** Directions **
Through the line that contains "- A feladatok", return the data below exactly, starting at its first line; leave the rest out.

** Supplied material **
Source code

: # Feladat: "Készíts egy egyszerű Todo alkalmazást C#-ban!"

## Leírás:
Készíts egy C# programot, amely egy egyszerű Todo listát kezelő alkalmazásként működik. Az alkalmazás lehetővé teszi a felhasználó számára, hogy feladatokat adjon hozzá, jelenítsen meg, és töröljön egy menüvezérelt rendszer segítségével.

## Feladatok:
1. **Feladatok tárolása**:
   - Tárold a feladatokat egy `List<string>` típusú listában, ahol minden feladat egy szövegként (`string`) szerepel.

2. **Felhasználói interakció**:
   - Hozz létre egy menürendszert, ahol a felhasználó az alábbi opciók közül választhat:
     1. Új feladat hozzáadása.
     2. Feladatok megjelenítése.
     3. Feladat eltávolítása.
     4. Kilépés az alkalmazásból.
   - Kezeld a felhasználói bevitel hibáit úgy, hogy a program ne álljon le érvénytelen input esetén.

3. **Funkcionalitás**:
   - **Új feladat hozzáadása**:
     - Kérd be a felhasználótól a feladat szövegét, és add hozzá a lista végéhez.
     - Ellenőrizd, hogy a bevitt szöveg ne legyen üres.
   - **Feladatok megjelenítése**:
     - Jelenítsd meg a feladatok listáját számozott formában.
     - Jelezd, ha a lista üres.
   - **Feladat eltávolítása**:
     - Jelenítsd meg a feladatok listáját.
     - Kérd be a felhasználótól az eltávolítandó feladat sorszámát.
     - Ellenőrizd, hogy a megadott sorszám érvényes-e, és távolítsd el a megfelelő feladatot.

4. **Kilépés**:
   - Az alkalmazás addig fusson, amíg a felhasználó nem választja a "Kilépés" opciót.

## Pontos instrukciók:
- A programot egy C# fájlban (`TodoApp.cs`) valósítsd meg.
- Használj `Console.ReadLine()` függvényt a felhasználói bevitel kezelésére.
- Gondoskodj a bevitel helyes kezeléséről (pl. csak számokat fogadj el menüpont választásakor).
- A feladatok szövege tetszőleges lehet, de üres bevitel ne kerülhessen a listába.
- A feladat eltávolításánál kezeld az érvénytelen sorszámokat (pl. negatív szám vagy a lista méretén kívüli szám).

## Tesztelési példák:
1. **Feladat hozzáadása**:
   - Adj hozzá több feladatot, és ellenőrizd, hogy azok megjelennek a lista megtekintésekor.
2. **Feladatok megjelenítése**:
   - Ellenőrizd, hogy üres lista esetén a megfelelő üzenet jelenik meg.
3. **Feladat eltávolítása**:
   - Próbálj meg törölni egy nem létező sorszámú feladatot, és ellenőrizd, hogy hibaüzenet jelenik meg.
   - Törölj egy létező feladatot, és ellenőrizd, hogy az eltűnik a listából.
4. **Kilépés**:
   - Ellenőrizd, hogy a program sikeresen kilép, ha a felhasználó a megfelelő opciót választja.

** Solution **
Source code

: # Feladat: "Készíts egy egyszerű Todo alkalmazást C#-ban!"

## Leírás:
Készíts egy C# programot, amely egy egyszerű Todo listát kezelő alkalmazásként működik. Az alkalmazás lehetővé teszi a felhasználó számára, hogy feladatokat adjon hozzá, jelenítsen meg, és töröljön egy menüvezérelt rendszer segítségével.

## Feladatok:
1. **Feladatok tárolása**:
   - Tárold a feladatokat egy `List<string>` típusú listában, ahol minden feladat egy szövegként (`string`) szerepel.

2. **Felhasználói interakció**:
   - Hozz létre egy menürendszert, ahol a felhasználó az alábbi opciók közül választhat:
     1. Új feladat hozzáadása.
     2. Feladatok megjelenítése.
     3. Feladat eltávolítása.
     4. Kilépés az alkalmazásból.
   - Kezeld a felhasználói bevitel hibáit úgy, hogy a program ne álljon le érvénytelen input esetén.

3. **Funkcionalitás**:
   - **Új feladat hozzáadása**:
     - Kérd be a felhasználótól a feladat szövegét, és add hozzá a lista végéhez.
     - Ellenőrizd, hogy a bevitt szöveg ne legyen üres.
   - **Feladatok megjelenítése**:
     - Jelenítsd meg a feladatok listáját számozott formában.
     - Jelezd, ha a lista üres.
   - **Feladat eltávolítása**:
     - Jelenítsd meg a feladatok listáját.
     - Kérd be a felhasználótól az eltávolítandó feladat sorszámát.
     - Ellenőrizd, hogy a megadott sorszám érvényes-e, és távolítsd el a megfelelő feladatot.

4. **Kilépés**:
   - Az alkalmazás addig fusson, amíg a felhasználó nem választja a "Kilépés" opciót.

## Pontos instrukciók:
- A programot egy C# fájlban (`TodoApp.cs`) valósítsd meg.
- Használj `Console.ReadLine()` függvényt a felhasználói bevitel kezelésére.
- Gondoskodj a bevitel helyes kezeléséről (pl. csak számokat fogadj el menüpont választásakor).
- A feladatok szövege tetszőleges lehet, de üres bevitel ne kerülhessen a listába.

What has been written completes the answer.